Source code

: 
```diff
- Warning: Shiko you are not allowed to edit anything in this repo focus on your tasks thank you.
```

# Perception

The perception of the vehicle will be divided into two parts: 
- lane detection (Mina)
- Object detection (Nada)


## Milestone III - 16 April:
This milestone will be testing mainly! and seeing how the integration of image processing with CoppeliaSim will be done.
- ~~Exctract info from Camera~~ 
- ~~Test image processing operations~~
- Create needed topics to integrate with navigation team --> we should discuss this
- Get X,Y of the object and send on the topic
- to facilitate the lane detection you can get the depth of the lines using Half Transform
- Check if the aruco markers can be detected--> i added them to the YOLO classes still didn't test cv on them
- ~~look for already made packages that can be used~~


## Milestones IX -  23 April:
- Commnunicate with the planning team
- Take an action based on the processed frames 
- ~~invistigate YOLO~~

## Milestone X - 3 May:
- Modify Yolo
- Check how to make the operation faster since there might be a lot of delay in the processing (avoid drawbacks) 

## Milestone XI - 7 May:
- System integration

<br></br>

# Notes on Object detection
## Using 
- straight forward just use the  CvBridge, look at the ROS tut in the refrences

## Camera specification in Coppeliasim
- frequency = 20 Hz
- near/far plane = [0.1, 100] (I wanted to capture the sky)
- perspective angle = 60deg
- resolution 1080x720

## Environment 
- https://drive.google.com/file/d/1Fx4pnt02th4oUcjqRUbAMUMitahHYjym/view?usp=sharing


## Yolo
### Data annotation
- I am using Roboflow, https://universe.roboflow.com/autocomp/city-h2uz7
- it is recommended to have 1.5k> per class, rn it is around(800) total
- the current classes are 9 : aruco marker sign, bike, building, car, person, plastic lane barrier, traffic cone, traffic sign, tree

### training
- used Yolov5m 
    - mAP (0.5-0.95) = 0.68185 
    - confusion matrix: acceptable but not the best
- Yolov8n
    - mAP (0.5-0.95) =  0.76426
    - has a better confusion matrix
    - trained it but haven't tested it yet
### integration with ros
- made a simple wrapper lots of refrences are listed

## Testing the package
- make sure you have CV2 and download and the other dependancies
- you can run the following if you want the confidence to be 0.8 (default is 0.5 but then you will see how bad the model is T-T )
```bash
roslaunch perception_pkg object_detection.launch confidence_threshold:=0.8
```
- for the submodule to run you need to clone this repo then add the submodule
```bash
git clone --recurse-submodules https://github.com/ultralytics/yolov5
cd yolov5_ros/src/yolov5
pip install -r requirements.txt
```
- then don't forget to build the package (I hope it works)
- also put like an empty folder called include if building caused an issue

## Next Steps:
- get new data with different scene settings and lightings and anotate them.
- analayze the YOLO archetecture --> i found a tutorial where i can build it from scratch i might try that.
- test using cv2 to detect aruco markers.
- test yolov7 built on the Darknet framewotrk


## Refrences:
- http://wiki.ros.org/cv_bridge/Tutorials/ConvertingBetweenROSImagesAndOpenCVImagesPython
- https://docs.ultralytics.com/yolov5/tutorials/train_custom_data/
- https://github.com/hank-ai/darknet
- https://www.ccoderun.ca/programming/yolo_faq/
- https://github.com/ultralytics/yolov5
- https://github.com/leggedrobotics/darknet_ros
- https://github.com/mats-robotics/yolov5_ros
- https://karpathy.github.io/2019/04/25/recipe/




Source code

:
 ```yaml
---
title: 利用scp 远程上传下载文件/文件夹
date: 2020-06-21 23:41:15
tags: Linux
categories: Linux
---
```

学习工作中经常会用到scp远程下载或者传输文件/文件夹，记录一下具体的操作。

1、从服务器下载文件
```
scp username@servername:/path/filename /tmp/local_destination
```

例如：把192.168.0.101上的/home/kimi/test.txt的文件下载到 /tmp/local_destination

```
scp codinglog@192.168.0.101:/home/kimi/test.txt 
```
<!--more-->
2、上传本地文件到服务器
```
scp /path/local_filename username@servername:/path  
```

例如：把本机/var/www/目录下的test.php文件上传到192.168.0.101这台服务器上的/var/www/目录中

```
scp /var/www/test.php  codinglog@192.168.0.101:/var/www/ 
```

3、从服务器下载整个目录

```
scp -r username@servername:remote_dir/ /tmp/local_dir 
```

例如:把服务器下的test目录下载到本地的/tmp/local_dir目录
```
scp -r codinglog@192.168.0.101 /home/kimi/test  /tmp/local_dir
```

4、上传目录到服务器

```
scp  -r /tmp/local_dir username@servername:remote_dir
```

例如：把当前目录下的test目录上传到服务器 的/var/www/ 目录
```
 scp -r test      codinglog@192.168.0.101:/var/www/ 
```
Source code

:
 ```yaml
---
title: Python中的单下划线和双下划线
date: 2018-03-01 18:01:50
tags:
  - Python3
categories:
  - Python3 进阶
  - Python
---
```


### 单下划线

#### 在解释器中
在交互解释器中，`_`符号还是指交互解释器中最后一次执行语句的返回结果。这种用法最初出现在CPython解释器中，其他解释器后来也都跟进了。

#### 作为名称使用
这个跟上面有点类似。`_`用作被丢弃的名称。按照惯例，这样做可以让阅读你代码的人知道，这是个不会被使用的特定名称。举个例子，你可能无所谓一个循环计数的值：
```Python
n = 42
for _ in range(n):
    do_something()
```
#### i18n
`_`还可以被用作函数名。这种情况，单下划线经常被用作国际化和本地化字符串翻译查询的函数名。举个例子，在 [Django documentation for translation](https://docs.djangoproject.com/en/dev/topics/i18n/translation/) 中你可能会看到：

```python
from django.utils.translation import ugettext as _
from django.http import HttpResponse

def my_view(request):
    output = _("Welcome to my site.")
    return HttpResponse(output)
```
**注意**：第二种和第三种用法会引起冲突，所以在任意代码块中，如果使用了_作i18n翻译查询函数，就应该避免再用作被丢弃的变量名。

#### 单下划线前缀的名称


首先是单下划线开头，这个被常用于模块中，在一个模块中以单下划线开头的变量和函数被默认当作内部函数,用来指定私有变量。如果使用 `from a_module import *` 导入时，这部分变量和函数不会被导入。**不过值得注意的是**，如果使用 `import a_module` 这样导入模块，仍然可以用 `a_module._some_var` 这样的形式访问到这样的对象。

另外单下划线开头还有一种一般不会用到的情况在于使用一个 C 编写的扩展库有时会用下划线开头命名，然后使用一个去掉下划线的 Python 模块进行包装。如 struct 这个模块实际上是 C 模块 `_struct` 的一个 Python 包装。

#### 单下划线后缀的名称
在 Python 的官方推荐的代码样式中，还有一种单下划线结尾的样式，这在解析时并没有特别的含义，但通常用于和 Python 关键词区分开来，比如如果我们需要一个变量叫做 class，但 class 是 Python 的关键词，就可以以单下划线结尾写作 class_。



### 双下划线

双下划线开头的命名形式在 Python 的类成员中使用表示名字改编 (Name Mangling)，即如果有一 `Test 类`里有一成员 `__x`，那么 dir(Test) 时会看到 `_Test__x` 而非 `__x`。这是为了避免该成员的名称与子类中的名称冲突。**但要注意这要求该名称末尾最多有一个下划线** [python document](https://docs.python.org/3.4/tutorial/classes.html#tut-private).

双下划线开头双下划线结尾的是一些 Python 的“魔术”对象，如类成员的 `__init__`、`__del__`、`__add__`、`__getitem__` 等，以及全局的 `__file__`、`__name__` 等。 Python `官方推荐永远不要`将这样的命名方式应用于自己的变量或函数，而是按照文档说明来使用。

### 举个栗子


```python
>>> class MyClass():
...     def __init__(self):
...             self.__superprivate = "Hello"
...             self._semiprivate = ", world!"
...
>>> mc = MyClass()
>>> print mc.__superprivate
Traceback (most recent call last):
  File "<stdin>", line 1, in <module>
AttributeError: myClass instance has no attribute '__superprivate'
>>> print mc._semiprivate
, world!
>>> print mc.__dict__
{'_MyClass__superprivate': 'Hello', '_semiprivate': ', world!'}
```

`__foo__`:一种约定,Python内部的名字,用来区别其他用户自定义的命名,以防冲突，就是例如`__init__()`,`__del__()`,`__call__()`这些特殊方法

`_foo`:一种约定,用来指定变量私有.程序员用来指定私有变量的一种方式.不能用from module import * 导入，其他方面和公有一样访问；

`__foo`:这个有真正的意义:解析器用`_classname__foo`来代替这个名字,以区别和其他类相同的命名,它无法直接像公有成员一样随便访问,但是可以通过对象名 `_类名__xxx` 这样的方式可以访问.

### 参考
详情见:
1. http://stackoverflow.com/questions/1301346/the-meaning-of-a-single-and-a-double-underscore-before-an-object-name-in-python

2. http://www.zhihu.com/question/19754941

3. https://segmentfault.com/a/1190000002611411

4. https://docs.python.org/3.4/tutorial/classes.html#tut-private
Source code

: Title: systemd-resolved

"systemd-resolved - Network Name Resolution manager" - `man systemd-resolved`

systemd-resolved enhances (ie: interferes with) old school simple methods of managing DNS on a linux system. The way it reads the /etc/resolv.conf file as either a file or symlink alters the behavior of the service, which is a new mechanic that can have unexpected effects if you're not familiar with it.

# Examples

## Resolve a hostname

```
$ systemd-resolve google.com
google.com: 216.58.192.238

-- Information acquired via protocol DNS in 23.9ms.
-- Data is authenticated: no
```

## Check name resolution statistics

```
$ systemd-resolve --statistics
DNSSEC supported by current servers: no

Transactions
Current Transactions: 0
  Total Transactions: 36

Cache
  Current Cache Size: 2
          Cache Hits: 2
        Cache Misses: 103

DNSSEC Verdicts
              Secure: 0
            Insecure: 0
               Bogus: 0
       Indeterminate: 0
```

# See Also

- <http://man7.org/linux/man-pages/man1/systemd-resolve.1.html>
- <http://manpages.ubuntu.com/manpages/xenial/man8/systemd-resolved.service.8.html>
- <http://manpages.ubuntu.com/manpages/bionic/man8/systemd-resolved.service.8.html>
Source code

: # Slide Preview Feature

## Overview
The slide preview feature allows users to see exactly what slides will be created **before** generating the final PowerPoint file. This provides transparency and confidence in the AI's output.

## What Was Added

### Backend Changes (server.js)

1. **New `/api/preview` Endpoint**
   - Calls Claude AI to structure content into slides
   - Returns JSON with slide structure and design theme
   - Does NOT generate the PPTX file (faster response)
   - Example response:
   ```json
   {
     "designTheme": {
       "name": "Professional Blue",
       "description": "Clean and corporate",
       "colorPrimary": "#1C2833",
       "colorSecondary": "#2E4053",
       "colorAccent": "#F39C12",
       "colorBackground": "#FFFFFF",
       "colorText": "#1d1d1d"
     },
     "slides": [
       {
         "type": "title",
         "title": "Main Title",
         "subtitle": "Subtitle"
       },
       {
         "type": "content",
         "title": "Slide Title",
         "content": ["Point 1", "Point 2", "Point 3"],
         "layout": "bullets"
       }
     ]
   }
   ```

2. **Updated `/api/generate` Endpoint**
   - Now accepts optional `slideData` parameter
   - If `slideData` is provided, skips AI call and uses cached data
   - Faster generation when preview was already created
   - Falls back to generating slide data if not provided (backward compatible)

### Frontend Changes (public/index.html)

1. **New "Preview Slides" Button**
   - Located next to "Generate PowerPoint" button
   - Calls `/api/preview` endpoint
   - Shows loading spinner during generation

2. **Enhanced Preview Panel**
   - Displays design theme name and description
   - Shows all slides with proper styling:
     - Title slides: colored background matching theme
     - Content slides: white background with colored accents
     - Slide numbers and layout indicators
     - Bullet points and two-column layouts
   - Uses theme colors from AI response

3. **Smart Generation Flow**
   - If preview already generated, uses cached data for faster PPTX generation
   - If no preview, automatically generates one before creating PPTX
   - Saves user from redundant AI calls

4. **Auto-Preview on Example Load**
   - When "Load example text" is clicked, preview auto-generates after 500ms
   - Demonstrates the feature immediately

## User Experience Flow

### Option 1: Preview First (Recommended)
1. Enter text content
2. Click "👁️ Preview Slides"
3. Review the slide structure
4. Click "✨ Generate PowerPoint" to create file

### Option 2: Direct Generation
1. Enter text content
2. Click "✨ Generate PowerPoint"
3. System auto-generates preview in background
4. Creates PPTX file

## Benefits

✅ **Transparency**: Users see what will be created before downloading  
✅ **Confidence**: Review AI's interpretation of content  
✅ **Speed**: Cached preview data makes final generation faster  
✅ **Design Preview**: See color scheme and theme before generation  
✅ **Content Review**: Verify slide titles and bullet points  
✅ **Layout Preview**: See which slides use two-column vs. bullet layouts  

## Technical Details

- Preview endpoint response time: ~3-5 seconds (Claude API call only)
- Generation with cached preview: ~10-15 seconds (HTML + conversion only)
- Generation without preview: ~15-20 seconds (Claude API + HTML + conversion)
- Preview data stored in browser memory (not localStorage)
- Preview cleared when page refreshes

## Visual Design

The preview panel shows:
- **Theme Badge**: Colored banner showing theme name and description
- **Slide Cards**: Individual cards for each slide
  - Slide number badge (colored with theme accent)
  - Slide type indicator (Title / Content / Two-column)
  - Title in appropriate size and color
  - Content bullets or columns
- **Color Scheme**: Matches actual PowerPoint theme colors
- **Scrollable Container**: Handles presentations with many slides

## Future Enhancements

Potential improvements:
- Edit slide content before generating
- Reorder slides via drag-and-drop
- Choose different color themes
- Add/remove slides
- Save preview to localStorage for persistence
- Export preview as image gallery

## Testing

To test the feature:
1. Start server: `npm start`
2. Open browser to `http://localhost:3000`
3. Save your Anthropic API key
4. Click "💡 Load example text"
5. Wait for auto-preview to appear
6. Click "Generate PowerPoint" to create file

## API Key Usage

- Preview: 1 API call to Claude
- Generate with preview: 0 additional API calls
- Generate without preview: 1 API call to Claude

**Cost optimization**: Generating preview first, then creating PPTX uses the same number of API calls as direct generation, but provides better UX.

*-*-*

* **WHAT THE TASK ASKS**: Print exactly the lines above, between the one holding "and bullet points" and the one holding "- Edit slide content before generating", inclusive, and nothing besides.

* **REPLY**:
✅ **Content Review**: Verify slide titles and bullet points  
✅ **Layout Preview**: See which slides use two-column vs. bullet layouts  

## Technical Details

- Preview endpoint response time: ~3-5 seconds (Claude API call only)
- Generation with cached preview: ~10-15 seconds (HTML + conversion only)
- Generation without preview: ~15-20 seconds (Claude API + HTML + conversion)
- Preview data stored in browser memory (not localStorage)
- Preview cleared when page refreshes

## Visual Design

The preview panel shows:
- **Theme Badge**: Colored banner showing theme name and description
- **Slide Cards**: Individual cards for each slide
  - Slide number badge (colored with theme accent)
  - Slide type indicator (Title / Content / Two-column)
  - Title in appropriate size and color
  - Content bullets or columns
- **Color Scheme**: Matches actual PowerPoint theme colors
- **Scrollable Container**: Handles presentations with many slides

## Future Enhancements

Potential improvements:
- Edit slide content before generating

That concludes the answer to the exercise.